What is Apache Hop?
Apache Hop is a visual, metadata-driven data engineering platform that allows data professionals to build and run data pipelines without the need to write code.
Apache Hop was designed and built to support data projects throughout the entire life cycle, from the moment a data point arrives in your organization until it lands in your data warehouse or analytics platform.
Apache Hop has built-in support for hundreds of source and target data platforms. This includes file format, relational, graph and NoSQL databases and many others. Apache Hop is built to process any volume of data: from edge devices in IoT projects over standard data warehousing projects up to distributed platforms that process petabytes of data.
Why Apache Hop?
Hop users visually develop pipelines and workflows using metadata to describe how data should be processed. This visual design enables data developers to focus on what they want to do, without the need to spend countless hours on technical details.
This visual design and the abstraction of the technical details enable data professionals to be more productive. Visual design makes citizen developers more productive when developing data pipelines and workflows than they would be with "real" source code. Even more so, maintaining and updating your own (or even worse, someone else's) workflows and pipelines after a couple of weeks of months is a lot easier when you can visually see the flow of data in the pipeline.
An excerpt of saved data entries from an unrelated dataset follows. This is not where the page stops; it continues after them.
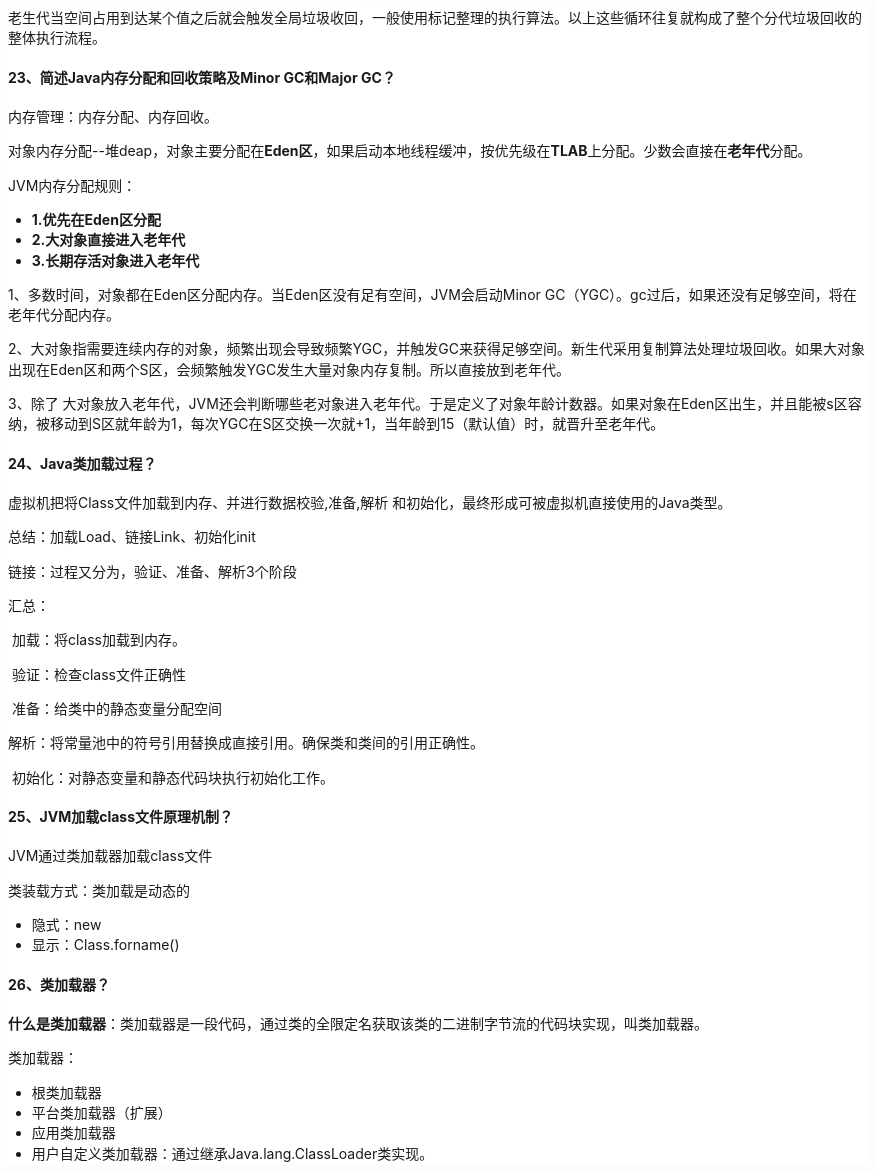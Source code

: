 老生代当空间占用到达某个值之后就会触发全局垃圾收回，一般使用标记整理的执行算法。以上这些循环往复就构成了整个分代垃圾回收的整体执行流程。

#### 23、简述Java内存分配和回收策略及Minor GC和Major GC？

内存管理：内存分配、内存回收。

对象内存分配--堆deap，对象主要分配在**Eden区**，如果启动本地线程缓冲，按优先级在**TLAB**上分配。少数会直接在**老年代**分配。

JVM内存分配规则：

- **1.优先在Eden区分配**
- **2.大对象直接进入老年代**
- **3.长期存活对象进入老年代**

1、多数时间，对象都在Eden区分配内存。当Eden区没有足有空间，JVM会启动Minor GC（YGC）。gc过后，如果还没有足够空间，将在老年代分配内存。

2、大对象指需要连续内存的对象，频繁出现会导致频繁YGC，并触发GC来获得足够空间。新生代采用复制算法处理垃圾回收。如果大对象出现在Eden区和两个S区，会频繁触发YGC发生大量对象内存复制。所以直接放到老年代。

3、除了 大对象放入老年代，JVM还会判断哪些老对象进入老年代。于是定义了对象年龄计数器。如果对象在Eden区出生，并且能被s区容纳，被移动到S区就年龄为1，每次YGC在S区交换一次就+1，当年龄到15（默认值）时，就晋升至老年代。

#### 24、Java类加载过程？

虚拟机把将Class文件加载到内存、并进行数据校验,准备,解析 和初始化，最终形成可被虚拟机直接使用的Java类型。

总结：加载Load、链接Link、初始化init

链接：过程又分为，验证、准备、解析3个阶段

汇总：

​	加载：将class加载到内存。

​	验证：检查class文件正确性

​	准备：给类中的静态变量分配空间

​	解析：将常量池中的符号引用替换成直接引用。确保类和类间的引用正确性。

​	初始化：对静态变量和静态代码块执行初始化工作。

#### 25、JVM加载class文件原理机制？

JVM通过类加载器加载class文件

类装载方式：类加载是动态的

- 隐式：new
- 显示：Class.forname()

#### 26、类加载器？

**什么是类加载器**：类加载器是一段代码，通过类的全限定名获取该类的二进制字节流的代码块实现，叫类加载器。

类加载器：

- 根类加载器
- 平台类加载器（扩展）
- 应用类加载器
- 用户自定义类加载器：通过继承Java.lang.ClassLoader类实现。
5 steps to a successful Apache Hop project
As with any platform or any project, a good start is half the battle. Hop has all the functionality required to organize your work in projects and keep a strict separation between code (project) and configuration (environments and environments files).
Setting up your Hop projects according to the best practices described below will make your projects easier to develop, maintain, and deploy.
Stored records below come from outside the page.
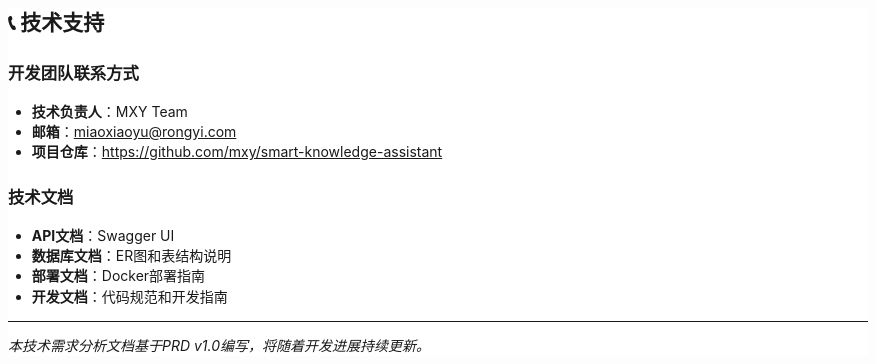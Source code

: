 
## 📞 技术支持

### 开发团队联系方式
- **技术负责人**：MXY Team
- **邮箱**：miaoxiaoyu@rongyi.com
- **项目仓库**：https://github.com/mxy/smart-knowledge-assistant

### 技术文档
- **API文档**：Swagger UI
- **数据库文档**：ER图和表结构说明
- **部署文档**：Docker部署指南
- **开发文档**：代码规范和开发指南

---

*本技术需求分析文档基于PRD v1.0编写，将随着开发进展持续更新。*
Whether you have previous experience with Pentaho Data Integration (Kettle) and want to upgrade to Apache Hop or are new to Apache Hop, no matter how far you are in adopting a DevOps way of working, a well-designed project and corresponding environments will make your life a lot easier.
Rather than just diving in and creating workflows and pipelines, here are 5 steps you should follow to start working with Hop.
Step 1: Download and start Apache Hop
To download and install Apache Hop use the following guide:
- Download Hop from the download page.
- Check the java docs to download and install Java 11 or higher for your operating system.
- Unzip Hop to a folder of your choice.
- You now have access to the different Hop Tools through their corresponding scripts.
- Start the Hop-Gui by using hop-gui.bat (Windows) or ./hop-gui.sh (Linux or Mac)
After starting the Apache Hop GUI, you’ll be presented with the window below:
- The menu bar includes options mainly for managing pipelines and workflows and the Apache Hop GUI configuration.
- The main toolbar includes the New option to create files (pipelines and workflows) and metadata, and the options to manage projects and environments.
- The perspectives toolbar includes switcher icons between the various perspectives.
PRO TIP: Apache Hop stores your configuration in <hop>/config/ by default. Set an environment (system) variable HOP_CONFIG_FOLDER and point it to a folder on your file system to store your Apache Hop configuration outside of your installation. This will let you switch seamlessly between Hop versions and installations.
Step 2: Create a project and an environment
To create a new project click the Add a new project button. This button opens the following dialog:
The project can be configured as in the following example:
- Name: Choose a unique project name (5-minutes-to).
- Home folder: This is the folder where the project is located (C:\Users\Default\Documents).
- Configuration file (relative path): This is the folder where the project’s configuration JSON is located, by default: project-config.json.
- Parent project to inherit from: You can select a parent project to inherit metadata from (non selected).
- Description: A description for this project (project 5 minutes to).
- Metadata base folder: This is the folder where this environment’s metadata will be stored, by default: ${PROJECT_HOME}/metadata
- Unit test base path: The folder where this environment’s unit tests will be stored, by default: ${PROJECT_HOME}
- Data Sets CSV Folder: The folder where this environment’s data files will be stored, by default: ${PROJECT_HOME}/datasets
- Enforce execution in environment home: Give an error when trying to execute a pipeline or workflow which is not located in the environment home directory or in a sub-directory, by default: checked.
- Project variables to set: A list of variable names, values, and variable descriptions to use with this project.
Insert all fields and click OK.
After clicking OK, the system will show the following dialogs:
- Confirm that you want the first environment for your project.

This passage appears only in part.